One of the challenges of migrating older applications to a cloud-native, modern IT architecture is how to provide persistent storage

IT leaders are deploying an increasing number of containers to modernise applications, run commercial off-the-shelf software, and handle artificial intelligence (AI) and advanced analytics workloads.

While containerisation is associated with a cloud-native microservices architecture, it is also used to host traditional enterprise applications, such as when organisations want to reduce their VMware estate and select Kubernetes to support both cloud-native and traditional applications. As a consequence, more organisations are having to work out how best to handle persistent storage with Kubernetes (see Acid versus Base box).

A Dimensional Research poll of 519 IT decision-makers at organisations with 500 or more employees for the Portworx Voice of Kubernetes report 2026 found that 71% of organisations plan to modernise and/or migrate their virtual machines to Kubernetes.

Pods and stateful applications

Containerisation started out as an approach to developing modern, cloud-native applications that were “stateless”. However, the Portworx report stated that 58% of IT decision-makers plan to run stateful applications such as databases on Kubernetes. 

While Linux containers – known as pods in the Kubernetes world – can directly access storage, the disk files in a container have a short lifespan and are deleted when the container goes down.

Looking at how Docker containers used to be deployed, analyst firm Gartner’s How to deploy and operate containers and Kubernetes report notes that these containers did not read information, apart from the parameters provided in their configuration files, and they did not store their state outside the operational scope or lifetime of a single container instance.

This has ramifications for IT teams tasked with reengineering enterprise applications to make them cloud native, where they are containerised and managed through Kubernetes.

Gartner is now seeing interest in using containers to deploy stateful applications, which means data can be accessed beyond the lifetime of a container. Stateful containers are also protected with backup and restore processes, and as Gartner notes, data may be shared by multiple containers.

Containerisation of edge compute

One reason that more attention is being placed on persistent storage now is the data storage requirements of edge computing, which may need to cope with intermittent network connectivity or operate standalone.

In a blog published in 2022, Kevin Pitstick and Jacob Ratzlaff, software engineers at the Carnegie Mellon Institute, wrote about the benefits of using containerisation at the edge.

Pitstick and Ratzlaff wrote that containerisation enables recovery and continued operation under fault conditions. If a containerised edge application is engineered using a microservice architecture, another benefit of containerisation is that if a container application crashes, only a single capability goes down rather than the whole system.
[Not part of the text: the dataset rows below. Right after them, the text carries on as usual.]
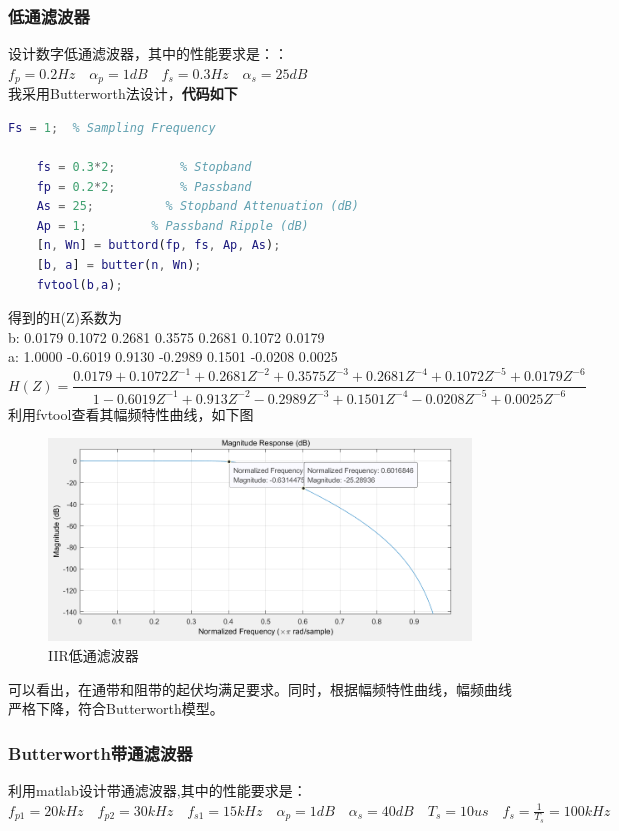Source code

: \documentclass[UTF8]{ctexart}
\begin{document}
\subsubsection{低通滤波器}
设计数字低通滤波器，其中的性能要求是：：$f_p=0.2Hz \quad {\alpha}_p=1dB \quad f_s=0.3Hz \quad {\alpha}_s=25dB$\\
我采用Butterworth法设计，\textbf{代码如下}
\begin{lstlisting}[language=matlab]
	Fs = 1;  % Sampling Frequency
	
	fs = 0.3*2;         % Stopband 
	fp = 0.2*2;         % Passband 
	As = 25;          % Stopband Attenuation (dB)
	Ap = 1;         % Passband Ripple (dB)
	[n, Wn] = buttord(fp, fs, Ap, As);
	[b, a] = butter(n, Wn);
	fvtool(b,a);
\end{lstlisting}
得到的H(Z)系数为\\
\hspace*{2em}b:  0.0179    0.1072    0.2681    0.3575    0.2681    0.1072    0.0179 \\
\hspace*{2em}a:  1.0000   -0.6019    0.9130   -0.2989    0.1501   -0.0208    0.0025 \\
\[
H(Z)=\frac{0.0179+0.1072Z^{-1}+0.2681Z^{-2}+0.3575Z^{-3}+0.2681Z^{-4}+0.1072Z^{-5}+0.0179Z^{-6}}{1-0.6019Z^{-1}+0.913Z^{-2}-0.2989Z^{-3}+0.1501Z^{-4}-0.0208Z^{-5}+0.0025Z^{-6}}
\]
利用fvtool查看其幅频特性曲线，如下图
\begin{figure}[H]
	\centering
	\includegraphics[scale=0.8]{figs/iir2}
	\caption{IIR低通滤波器}
\end{figure}
可以看出，在通带和阻带的起伏均满足要求。同时，根据幅频特性曲线，幅频曲线严格下降，符合Butterworth模型。
\subsubsection{Butterworth带通滤波器}
利用matlab设计带通滤波器,其中的性能要求是：$f_{p1}=20kHz \quad f_{p2}=30kHz \quad f_{s1}=15kHz \quad {\alpha}_p=1dB \quad {\alpha}_s=40dB \quad T_s=10us \quad f_s=\frac{1}{T_s}=100kHz$
\end{document}
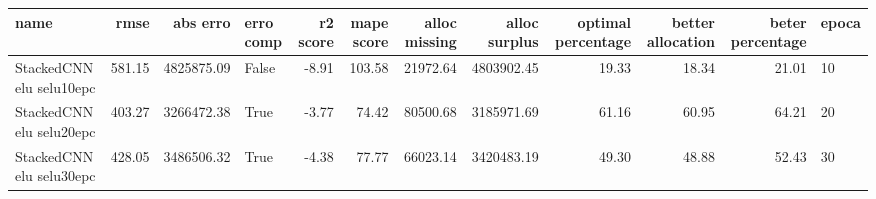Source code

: \begin{tabular}{lrrlrrrrrrrl}
\toprule
name & rmse & abs erro & erro comp & r2 score & mape score & alloc missing & alloc surplus & optimal percentage & better allocation & beter percentage & epoca \\
\midrule
StackedCNN elu selu10epc & 581.15 & 4825875.09 & False & -8.91 & 103.58 & 21972.64 & 4803902.45 & 19.33 & 18.34 & 21.01 & 10 \\
StackedCNN elu selu20epc & 403.27 & 3266472.38 & True & -3.77 & 74.42 & 80500.68 & 3185971.69 & 61.16 & 60.95 & 64.21 & 20 \\
StackedCNN elu selu30epc & 428.05 & 3486506.32 & True & -4.38 & 77.77 & 66023.14 & 3420483.19 & 49.30 & 48.88 & 52.43 & 30 \\
\bottomrule
\end{tabular}
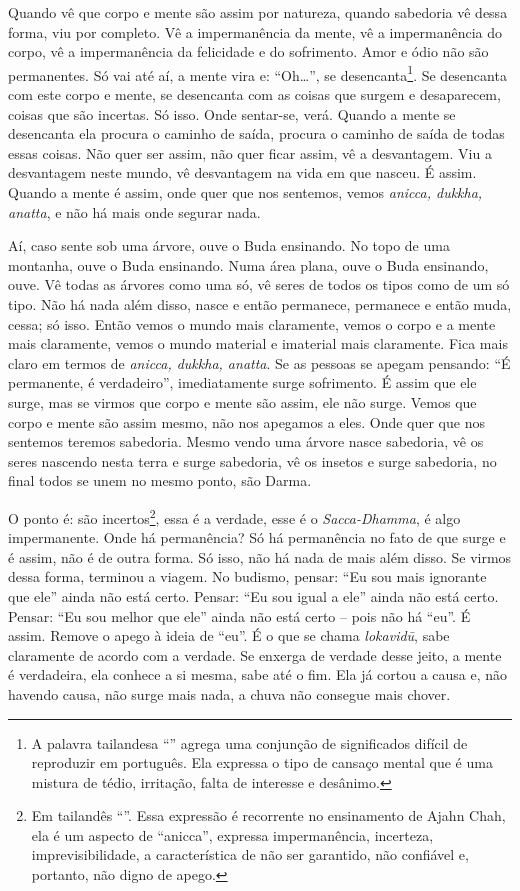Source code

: Quando vê que corpo e mente são assim por natureza, quando sabedoria
vê dessa forma, viu por completo. Vê a impermanência da mente, vê a
impermanência do corpo, vê a impermanência da felicidade e do
sofrimento. Amor e ódio não são permanentes. Só vai até aí, a mente
vira e: “Oh…”, se desencanta\footnote{A palavra tailandesa
“” agrega uma conjunção de significados
difícil de reproduzir em português. Ela expressa o tipo de cansaço
mental que é uma mistura de tédio, irritação, falta de interesse e
desânimo.}. Se desencanta com este corpo e mente, se desencanta com as
coisas que surgem e desaparecem, coisas que são incertas. Só isso. Onde
sentar-se, verá. Quando a mente se desencanta ela procura o caminho de
saída, procura o caminho de saída de todas essas coisas. Não quer ser
assim, não quer ficar assim, vê a desvantagem. Viu a desvantagem neste
mundo, vê desvantagem na vida em que nasceu. É assim. Quando a mente é
assim, onde quer que nos sentemos, vemos \textit{anicca, dukkha,
anatta}, e não há mais onde segurar nada. 

Aí, caso sente sob uma árvore, ouve o Buda ensinando. No topo de uma
montanha, ouve o Buda ensinando. Numa área plana, ouve o Buda
ensinando, ouve. Vê todas as árvores como uma só, vê seres de todos os
tipos como de um só tipo. Não há nada além disso, nasce e então
permanece, permanece e então muda, cessa; só isso. Então vemos o mundo
mais claramente, vemos o corpo e a mente mais claramente, vemos o mundo
material e imaterial mais claramente. Fica mais claro em
termos de \textit{anicca, dukkha, anatta}. Se as pessoas se apegam
pensando: “É permanente, é verdadeiro”, imediatamente surge sofrimento.
É assim que ele surge, mas se virmos que corpo e mente são assim, ele
não surge. Vemos que corpo e mente são assim mesmo, não nos apegamos a
eles. Onde quer que nos sentemos teremos sabedoria. Mesmo vendo uma
árvore nasce sabedoria, vê os seres nascendo nesta terra e surge
sabedoria, vê os insetos e surge sabedoria, no final todos se unem no
mesmo ponto, são Darma. 

O ponto é: são incertos\footnote{Em tailandês
“”. Essa expressão é recorrente no
ensinamento de Ajahn Chah, ela é um aspecto de “anicca”, expressa
impermanência, incerteza, imprevisibilidade, a característica de não
ser garantido, não confiável e, portanto, não digno de apego.}, essa é
a verdade, esse é o \textit{Sacca-Dhamma}, é algo impermanente. Onde há
permanência? Só há permanência no fato de que surge e é assim, não é de
outra forma. Só isso, não há nada de mais além disso. Se virmos dessa
forma, terminou a viagem. No budismo, pensar: “Eu sou mais ignorante
que ele” ainda não está certo. Pensar: “Eu sou igual a ele” ainda não
está certo. Pensar: “Eu sou melhor que ele” ainda não está certo – pois
não há “eu”. É assim. Remove o apego à ideia de “eu”. É o que se chama
\textit{lokavidū}, sabe claramente de acordo com a verdade. Se
enxerga de verdade desse jeito, a mente é verdadeira, ela conhece a si
mesma, sabe até o fim. Ela já cortou a causa e, não havendo causa, não
surge mais nada, a chuva não consegue mais chover.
They noted that Kubernetes can take advantage of virtual IP addresses to allow failover to a backup container if the primary container goes down, and orchestration can be used to redeploy containers automatically for long-term stability.

Acid versus Base

A typical enterprise database application relies on Acid (atomicity, consistency, isolation and durability) to ensure reads and writes to the data store are not compromised – a database transaction either completes or fails. This is a very different objective to a containerised application. Kubernetes is regarded as a Base system (basically available, soft state, eventual consistency), which is focused on being able to restart reliably in the event of a failure.

The approach taken by Kubernetes can lead to data corruption and data inconsistency unless steps are taken to prevent multiple pods from writing data to the storage device. It is a problem well-understood in the world of distributed computing, but the additional steps needed to ensure data is not corrupted adds latency. This is why Kubernetes is offering tunable persistent storage, according to Michael Azoff, chief analyst at Omdia.

“You need that flexibility to support containerised microservices and enterprise transactional applications. In the old days, it was Acid consistency, and then they had a more flexible Base. But the modern storage systems have tunability between Acid and Base, which provides persistent storage flexibility,” he says.

Azoff says this is becoming more significant as more artificial intelligence (AI) workloads are run using Kubernetes. He says some of the new developments supporting persistent storage in Kubernetes can be tuned up and down to provide the maximum throughput and minimum lag when needed for running AI workloads.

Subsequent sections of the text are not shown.